Sharntelle McLean

Personal information
- Full name: Sharntelle S.T.C. McLean
- Nationality: Trinidad and Tobago
- Born: June 1, 1984 (age 42) Trinidad and Tobago

Sport
- Sport: Swimming
- College team: South Carolina Gamecocks (USA) (2005-present)

Medal record
Central American and Caribbean Games
| Silver medal – second place | Cartagena 2006 | 50m Butterfly |
| Bronze medal – third place | Cartagena 2006 | 50m Freestyle |

= Sharntelle McLean =

Trinidad and Tobago swimmer (born 1984)

Sharntelle Sharon Tamika Cyren McLean (born June 1, 1984) is a 2-time Olympic swimmer from Trinidad and Tobago. She swam for Trinidad and Tobago at the 2004 and 2008 Olympics.
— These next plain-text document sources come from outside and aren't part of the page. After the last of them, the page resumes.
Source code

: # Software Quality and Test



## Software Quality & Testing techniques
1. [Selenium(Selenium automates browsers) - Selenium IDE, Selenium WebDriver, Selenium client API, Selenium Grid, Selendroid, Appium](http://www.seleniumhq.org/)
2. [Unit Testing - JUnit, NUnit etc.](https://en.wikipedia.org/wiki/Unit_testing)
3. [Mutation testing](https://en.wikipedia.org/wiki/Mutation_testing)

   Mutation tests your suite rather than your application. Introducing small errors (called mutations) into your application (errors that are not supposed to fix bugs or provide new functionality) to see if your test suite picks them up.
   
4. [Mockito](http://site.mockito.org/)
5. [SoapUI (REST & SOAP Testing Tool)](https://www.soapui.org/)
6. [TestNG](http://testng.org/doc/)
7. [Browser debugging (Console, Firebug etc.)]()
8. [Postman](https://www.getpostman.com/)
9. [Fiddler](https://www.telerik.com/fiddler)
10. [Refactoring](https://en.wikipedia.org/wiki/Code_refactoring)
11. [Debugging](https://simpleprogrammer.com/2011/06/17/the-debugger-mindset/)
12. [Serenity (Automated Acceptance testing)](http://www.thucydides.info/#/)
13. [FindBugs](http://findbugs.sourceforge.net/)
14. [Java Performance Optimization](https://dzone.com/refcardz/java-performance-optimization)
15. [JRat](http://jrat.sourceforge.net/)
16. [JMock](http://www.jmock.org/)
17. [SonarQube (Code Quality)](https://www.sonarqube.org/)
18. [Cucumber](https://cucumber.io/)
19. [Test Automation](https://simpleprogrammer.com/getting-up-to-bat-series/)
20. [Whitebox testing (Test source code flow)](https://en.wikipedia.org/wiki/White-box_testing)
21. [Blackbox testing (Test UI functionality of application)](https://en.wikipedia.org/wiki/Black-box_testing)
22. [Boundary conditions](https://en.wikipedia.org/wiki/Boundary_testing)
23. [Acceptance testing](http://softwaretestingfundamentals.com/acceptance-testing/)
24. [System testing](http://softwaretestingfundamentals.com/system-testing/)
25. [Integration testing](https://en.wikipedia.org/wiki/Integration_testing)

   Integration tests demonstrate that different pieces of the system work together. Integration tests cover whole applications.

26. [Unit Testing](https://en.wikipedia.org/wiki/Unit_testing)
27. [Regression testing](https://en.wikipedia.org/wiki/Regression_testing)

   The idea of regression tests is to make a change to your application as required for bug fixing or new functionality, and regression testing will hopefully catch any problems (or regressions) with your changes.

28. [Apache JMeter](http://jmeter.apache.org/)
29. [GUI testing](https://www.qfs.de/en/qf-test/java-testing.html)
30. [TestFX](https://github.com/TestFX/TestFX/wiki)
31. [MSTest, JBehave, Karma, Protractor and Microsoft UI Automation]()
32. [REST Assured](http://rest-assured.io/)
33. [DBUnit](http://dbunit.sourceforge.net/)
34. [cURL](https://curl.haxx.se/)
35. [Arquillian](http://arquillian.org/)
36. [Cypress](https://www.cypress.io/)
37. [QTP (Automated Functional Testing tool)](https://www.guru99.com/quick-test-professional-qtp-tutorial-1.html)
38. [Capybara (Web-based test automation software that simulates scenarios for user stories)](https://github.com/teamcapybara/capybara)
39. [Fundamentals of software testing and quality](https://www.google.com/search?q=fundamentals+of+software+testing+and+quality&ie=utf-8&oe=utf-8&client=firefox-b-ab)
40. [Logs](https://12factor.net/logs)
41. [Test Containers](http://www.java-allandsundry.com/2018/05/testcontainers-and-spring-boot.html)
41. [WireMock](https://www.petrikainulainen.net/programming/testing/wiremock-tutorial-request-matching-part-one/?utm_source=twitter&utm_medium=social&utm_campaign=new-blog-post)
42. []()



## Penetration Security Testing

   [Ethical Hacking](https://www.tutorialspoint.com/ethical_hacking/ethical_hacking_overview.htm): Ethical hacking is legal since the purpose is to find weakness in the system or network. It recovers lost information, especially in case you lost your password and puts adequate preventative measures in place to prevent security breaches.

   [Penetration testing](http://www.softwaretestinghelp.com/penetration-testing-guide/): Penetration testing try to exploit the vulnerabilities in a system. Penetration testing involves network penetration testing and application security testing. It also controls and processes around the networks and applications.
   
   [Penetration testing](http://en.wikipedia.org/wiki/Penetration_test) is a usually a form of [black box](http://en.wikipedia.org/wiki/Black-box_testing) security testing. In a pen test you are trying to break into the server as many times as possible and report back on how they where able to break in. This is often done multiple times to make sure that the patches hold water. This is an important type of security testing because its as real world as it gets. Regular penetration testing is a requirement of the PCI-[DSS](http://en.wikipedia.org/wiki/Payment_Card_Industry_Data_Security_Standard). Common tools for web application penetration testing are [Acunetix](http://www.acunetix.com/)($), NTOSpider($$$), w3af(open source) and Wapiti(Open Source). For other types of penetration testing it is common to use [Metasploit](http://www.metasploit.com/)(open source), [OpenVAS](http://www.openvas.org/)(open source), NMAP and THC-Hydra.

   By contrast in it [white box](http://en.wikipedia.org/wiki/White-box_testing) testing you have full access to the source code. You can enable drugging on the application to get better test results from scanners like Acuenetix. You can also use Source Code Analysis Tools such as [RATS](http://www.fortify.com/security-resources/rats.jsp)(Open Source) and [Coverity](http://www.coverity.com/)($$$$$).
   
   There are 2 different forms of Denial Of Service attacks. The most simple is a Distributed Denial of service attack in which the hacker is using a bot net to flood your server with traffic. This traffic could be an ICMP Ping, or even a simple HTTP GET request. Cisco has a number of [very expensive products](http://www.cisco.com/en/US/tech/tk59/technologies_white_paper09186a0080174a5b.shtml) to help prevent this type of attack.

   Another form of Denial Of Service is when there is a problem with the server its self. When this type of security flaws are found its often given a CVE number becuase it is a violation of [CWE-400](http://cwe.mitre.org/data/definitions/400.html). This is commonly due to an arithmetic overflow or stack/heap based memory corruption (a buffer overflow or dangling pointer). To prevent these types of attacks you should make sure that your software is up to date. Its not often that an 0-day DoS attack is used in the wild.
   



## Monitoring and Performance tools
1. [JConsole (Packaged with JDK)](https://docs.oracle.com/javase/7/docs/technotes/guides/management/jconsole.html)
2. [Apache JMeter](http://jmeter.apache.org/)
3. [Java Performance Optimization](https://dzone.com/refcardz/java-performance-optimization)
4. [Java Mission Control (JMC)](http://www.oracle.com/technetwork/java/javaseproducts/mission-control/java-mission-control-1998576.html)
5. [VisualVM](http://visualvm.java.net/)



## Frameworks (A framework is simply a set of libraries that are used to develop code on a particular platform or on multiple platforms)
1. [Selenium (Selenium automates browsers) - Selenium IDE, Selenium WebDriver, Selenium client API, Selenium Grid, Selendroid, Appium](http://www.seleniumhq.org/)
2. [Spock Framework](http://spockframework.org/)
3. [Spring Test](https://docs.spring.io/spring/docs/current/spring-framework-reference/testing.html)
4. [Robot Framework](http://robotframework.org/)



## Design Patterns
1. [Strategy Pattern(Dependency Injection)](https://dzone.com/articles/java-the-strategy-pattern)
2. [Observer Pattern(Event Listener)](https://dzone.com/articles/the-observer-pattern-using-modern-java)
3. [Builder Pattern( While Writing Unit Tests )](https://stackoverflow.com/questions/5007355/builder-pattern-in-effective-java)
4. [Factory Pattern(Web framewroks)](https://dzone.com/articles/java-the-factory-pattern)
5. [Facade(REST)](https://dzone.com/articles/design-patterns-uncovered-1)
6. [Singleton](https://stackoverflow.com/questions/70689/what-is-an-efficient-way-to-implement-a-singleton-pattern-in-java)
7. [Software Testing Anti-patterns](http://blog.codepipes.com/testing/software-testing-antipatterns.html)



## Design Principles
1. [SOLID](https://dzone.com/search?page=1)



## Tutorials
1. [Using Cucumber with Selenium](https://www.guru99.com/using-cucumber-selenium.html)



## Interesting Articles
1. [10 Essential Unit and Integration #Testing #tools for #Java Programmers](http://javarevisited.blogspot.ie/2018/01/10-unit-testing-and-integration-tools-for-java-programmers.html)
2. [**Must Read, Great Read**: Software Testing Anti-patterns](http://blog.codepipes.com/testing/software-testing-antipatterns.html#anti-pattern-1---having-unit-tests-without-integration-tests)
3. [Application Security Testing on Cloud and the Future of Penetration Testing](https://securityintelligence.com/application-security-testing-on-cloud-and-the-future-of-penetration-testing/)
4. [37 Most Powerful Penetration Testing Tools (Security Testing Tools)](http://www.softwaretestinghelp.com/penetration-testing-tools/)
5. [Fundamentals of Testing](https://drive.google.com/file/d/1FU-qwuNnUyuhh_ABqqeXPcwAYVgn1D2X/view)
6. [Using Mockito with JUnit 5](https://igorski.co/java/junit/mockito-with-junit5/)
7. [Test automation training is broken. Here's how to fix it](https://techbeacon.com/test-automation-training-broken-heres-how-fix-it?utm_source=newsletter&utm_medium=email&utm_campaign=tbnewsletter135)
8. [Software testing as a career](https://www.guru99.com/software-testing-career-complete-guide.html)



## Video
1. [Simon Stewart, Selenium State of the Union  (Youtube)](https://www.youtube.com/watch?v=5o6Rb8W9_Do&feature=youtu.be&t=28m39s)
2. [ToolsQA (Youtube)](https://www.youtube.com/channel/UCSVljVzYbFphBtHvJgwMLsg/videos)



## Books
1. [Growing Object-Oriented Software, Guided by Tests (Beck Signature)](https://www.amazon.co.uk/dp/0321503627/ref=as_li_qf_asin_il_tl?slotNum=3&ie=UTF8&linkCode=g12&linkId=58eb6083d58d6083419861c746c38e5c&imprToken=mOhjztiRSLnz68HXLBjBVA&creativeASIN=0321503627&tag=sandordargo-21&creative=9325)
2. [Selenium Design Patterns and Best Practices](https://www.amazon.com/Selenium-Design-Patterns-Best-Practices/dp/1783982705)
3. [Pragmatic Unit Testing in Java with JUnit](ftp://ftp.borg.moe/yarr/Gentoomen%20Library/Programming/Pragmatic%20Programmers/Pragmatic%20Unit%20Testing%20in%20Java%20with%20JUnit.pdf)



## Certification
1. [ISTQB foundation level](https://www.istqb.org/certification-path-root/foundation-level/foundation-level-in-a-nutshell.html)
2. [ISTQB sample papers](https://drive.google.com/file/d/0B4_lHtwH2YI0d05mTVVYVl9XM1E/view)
Beginning in 2005, she has attended and swam for the United States' University of South Carolina.

In January 2009, she and George Bovell were named the Female and Male Swimmer of the Year for 2008 by Trinidad & Tobago's national swimming federation: the Amateur Swimming Association of Trinidad and Tobago (ASATT). She has received the honor two times before in 2003 and 2004.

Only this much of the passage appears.